(INFORMATION Opens)

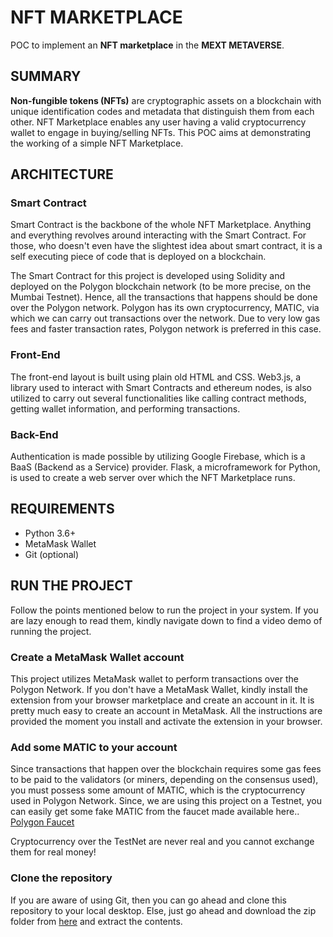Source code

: # NFT MARKETPLACE
POC to implement an **NFT marketplace** in the **MEXT METAVERSE**.

## SUMMARY
**Non-fungible tokens (NFTs)** are cryptographic assets on a blockchain with unique identification codes and metadata that distinguish them from each other.
NFT Marketplace enables any user having a valid cryptocurrency wallet to engage in buying/selling NFTs. This POC aims at demonstrating the working of a simple NFT Marketplace.

## ARCHITECTURE
### Smart Contract
Smart Contract is the backbone of the whole NFT Marketplace. Anything and everything revolves around interacting with the Smart Contract. For those, who doesn't even have the slightest idea about smart contract, it is a self executing piece of code that is deployed on a blockchain.

The Smart Contract for this project is developed using Solidity and deployed on the Polygon blockchain network (to be more precise, on the Mumbai Testnet). Hence, all the transactions that happens should be done over the Polygon network. Polygon has its own cryptocurrency, MATIC, via which we can carry out transactions over the network. Due to very low gas fees and faster transaction rates, Polygon network is preferred in this case. 

### Front-End
The front-end layout is built using plain old HTML and CSS. Web3.js, a library used to interact with Smart Contracts and ethereum nodes, is also utilized to carry out several functionalities like calling contract methods, getting wallet information, and performing transactions.

### Back-End
Authentication is made possible by utilizing Google Firebase, which is a BaaS (Backend as a Service) provider. Flask, a microframework for Python, is used to create a web server over which the NFT Marketplace runs.

## REQUIREMENTS
- Python 3.6+
- MetaMask Wallet
- Git (optional)

## RUN THE PROJECT
Follow the points mentioned below to run the project in your system. If you are lazy enough to read them, kindly navigate down to find a video demo of running the project.

### Create a MetaMask Wallet account
This project utilizes MetaMask wallet to perform transactions over the Polygon Network. If you don't have a MetaMask Wallet, kindly install the extension from your browser marketplace and create an account in it. It is pretty much easy to create an account in MetaMask. All the instructions are provided the moment you install and activate the extension in your browser.

### Add some MATIC to your account
Since transactions that happen over the blockchain requires some gas fees to be paid to the validators (or miners, depending on the consensus used), you must possess some amount of MATIC, which is the cryptocurrency used in Polygon Network.
Since, we are using this project on a Testnet, you can easily get some fake MATIC from the faucet made available here.. [Polygon Faucet](https://faucet.polygon.technology/)

Cryptocurrency over the TestNet are never real and you cannot exchange them for real money!

### Clone the repository
If you are aware of using Git, then you can go ahead and clone this repository to your local desktop. Else, just go ahead and download the zip folder from [here](https://github.com/CYBERDEVILZ/nft_marketplace/archive/refs/heads/main.zip) and extract the contents. 
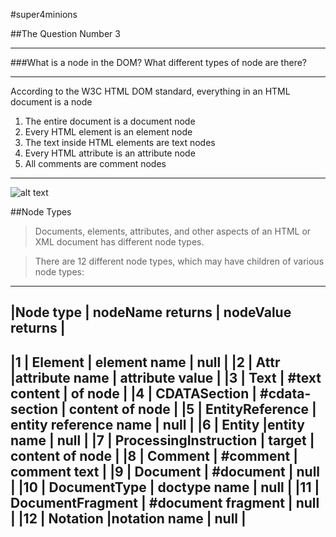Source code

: #super4minions 


##The Question Number 3 

---

###What is a node in the DOM? What different types of node are there?

***
According to the W3C HTML DOM standard, everything in an HTML document is a node



1. The entire document is a document node 
2. Every HTML element is an element node 
3. The text inside HTML elements are text nodes 
4. Every HTML attribute is an attribute node 
5. All comments are comment nodes 


***


![alt text](http://www.w3schools.com/js/pic_htmltree.gif "Html Tree")


##Node Types

> Documents, elements, attributes, and other aspects of an HTML or XML document has different node types.

> There are 12 different node types, which may have children of various node types:
-----------------------------------------------------------------------------
|Node type 					| nodeName returns 		  | nodeValue returns 	|
-----------------------------------------------------------------------------
|1 	| Element 				| 	element name 		  |	null 				|
|2 	| Attr 	  			 	|attribute name 		  |	attribute value 	|
|3 	| Text 	  				| #text 	content 	  |	of node 			|
|4 	| CDATASection 			| 	#cdata-section 		  | content of node 	|
|5 	| EntityReference 		|	entity reference name |	null 				|
|6 	| Entity 				|entity name 	      	  | null 	  			|
|7 	| ProcessingInstruction |	target                | content of node 	|
|8 	| Comment 	            | #comment                |	comment text 		|
|9 	| Document 				| #document 			  |	null 				|
|10 |	DocumentType 		|	doctype name          |	null 				|
|11 | 	DocumentFragment 	| 	#document fragment    | null 				|
|12 |	Notation 			|notation name 			  | null 				|
-----------------------------------------------------------------------------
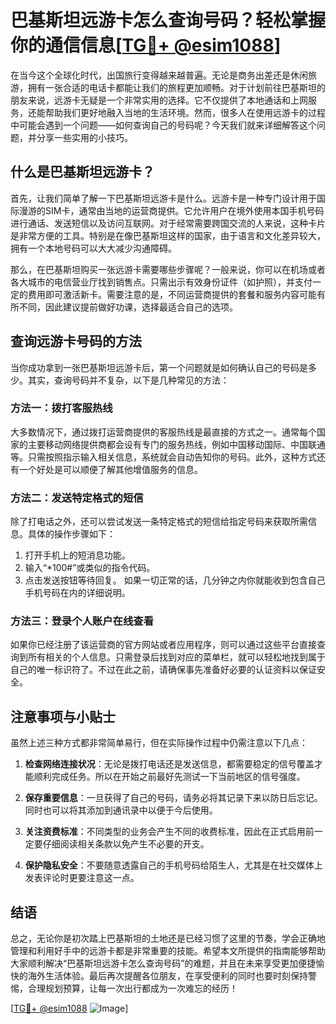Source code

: # 巴基斯坦远游卡怎么查询号码？轻松掌握你的通信信息[[TG💪+ @esim1088](https://t.me/s/esim1088)]

在当今这个全球化时代，出国旅行变得越来越普遍。无论是商务出差还是休闲旅游，拥有一张合适的电话卡都能让我们的旅程更加顺畅。对于计划前往巴基斯坦的朋友来说，远游卡无疑是一个非常实用的选择。它不仅提供了本地通话和上网服务，还能帮助我们更好地融入当地的生活环境。然而，很多人在使用远游卡的过程中可能会遇到一个问题——如何查询自己的号码呢？今天我们就来详细解答这个问题，并分享一些实用的小技巧。

## 什么是巴基斯坦远游卡？

首先，让我们简单了解一下巴基斯坦远游卡是什么。远游卡是一种专门设计用于国际漫游的SIM卡，通常由当地的运营商提供。它允许用户在境外使用本国手机号码进行通话、发送短信以及访问互联网。对于经常需要跨国交流的人来说，这种卡片是非常方便的工具。特别是在像巴基斯坦这样的国家，由于语言和文化差异较大，拥有一个本地号码可以大大减少沟通障碍。

那么，在巴基斯坦购买一张远游卡需要哪些步骤呢？一般来说，你可以在机场或者各大城市的电信营业厅找到销售点。只需出示有效身份证件（如护照），并支付一定的费用即可激活新卡。需要注意的是，不同运营商提供的套餐和服务内容可能有所不同，因此建议提前做好功课，选择最适合自己的选项。

## 查询远游卡号码的方法

当你成功拿到一张巴基斯坦远游卡后，第一个问题就是如何确认自己的号码是多少。其实，查询号码并不复杂，以下是几种常见的方法：

### 方法一：拨打客服热线
大多数情况下，通过拨打运营商提供的客服热线是最直接的方式之一。通常每个国家的主要移动网络提供商都会设有专门的服务热线，例如中国移动国际、中国联通等。只需按照指示输入相关信息，系统就会自动告知你的号码。此外，这种方式还有一个好处是可以顺便了解其他增值服务的信息。

### 方法二：发送特定格式的短信
除了打电话之外，还可以尝试发送一条特定格式的短信给指定号码来获取所需信息。具体的操作步骤如下：
1. 打开手机上的短消息功能。
2. 输入“*100#”或类似的指令代码。
3. 点击发送按钮等待回复。
如果一切正常的话，几分钟之内你就能收到包含自己手机号码在内的详细说明。

### 方法三：登录个人账户在线查看
如果你已经注册了该运营商的官方网站或者应用程序，则可以通过这些平台直接查询到所有相关的个人信息。只需登录后找到对应的菜单栏，就可以轻松地找到属于自己的唯一标识符了。不过在此之前，请确保事先准备好必要的认证资料以保证安全。

## 注意事项与小贴士

虽然上述三种方式都非常简单易行，但在实际操作过程中仍需注意以下几点：

1. **检查网络连接状况**：无论是拨打电话还是发送信息，都需要稳定的信号覆盖才能顺利完成任务。所以在开始之前最好先测试一下当前地区的信号强度。

2. **保存重要信息**：一旦获得了自己的号码，请务必将其记录下来以防日后忘记。同时也可以将其添加到通讯录中以便于今后使用。

3. **关注资费标准**：不同类型的业务会产生不同的收费标准，因此在正式启用前一定要仔细阅读相关条款以免产生不必要的开支。

4. **保护隐私安全**：不要随意透露自己的手机号码给陌生人，尤其是在社交媒体上发表评论时更要注意这一点。

## 结语

总之，无论你是初次踏上巴基斯坦的土地还是已经习惯了这里的节奏，学会正确地管理和利用好手中的远游卡都是非常重要的技能。希望本文所提供的指南能够帮助大家顺利解决“巴基斯坦远游卡怎么查询号码”的难题，并且在未来享受更加便捷愉快的海外生活体验。最后再次提醒各位朋友，在享受便利的同时也要时刻保持警惕，合理规划预算，让每一次出行都成为一次难忘的经历！

[[TG💪+ @esim1088](https://t.me/s/esim1088) ![Image](https://i.postimg.cc/4NQfJmqS/Snipaste-2025-05-13-00-14-12.png)]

(INFORMATION Closes)

AIM OF THE TASK —
Every line above that includes the string "blockchain" needs to be copied.

FINISHED TASK —
**Non-fungible tokens (NFTs)** are cryptographic assets on a blockchain with unique identification codes and metadata that distinguish them from each other.
Smart Contract is the backbone of the whole NFT Marketplace. Anything and everything revolves around interacting with the Smart Contract. For those, who doesn't even have the slightest idea about smart contract, it is a self executing piece of code that is deployed on a blockchain.
The Smart Contract for this project is developed using Solidity and deployed on the Polygon blockchain network (to be more precise, on the Mumbai Testnet). Hence, all the transactions that happens should be done over the Polygon network. Polygon has its own cryptocurrency, MATIC, via which we can carry out transactions over the network. Due to very low gas fees and faster transaction rates, Polygon network is preferred in this case. 
Since transactions that happen over the blockchain requires some gas fees to be paid to the validators (or miners, depending on the consensus used), you must possess some amount of MATIC, which is the cryptocurrency used in Polygon Network.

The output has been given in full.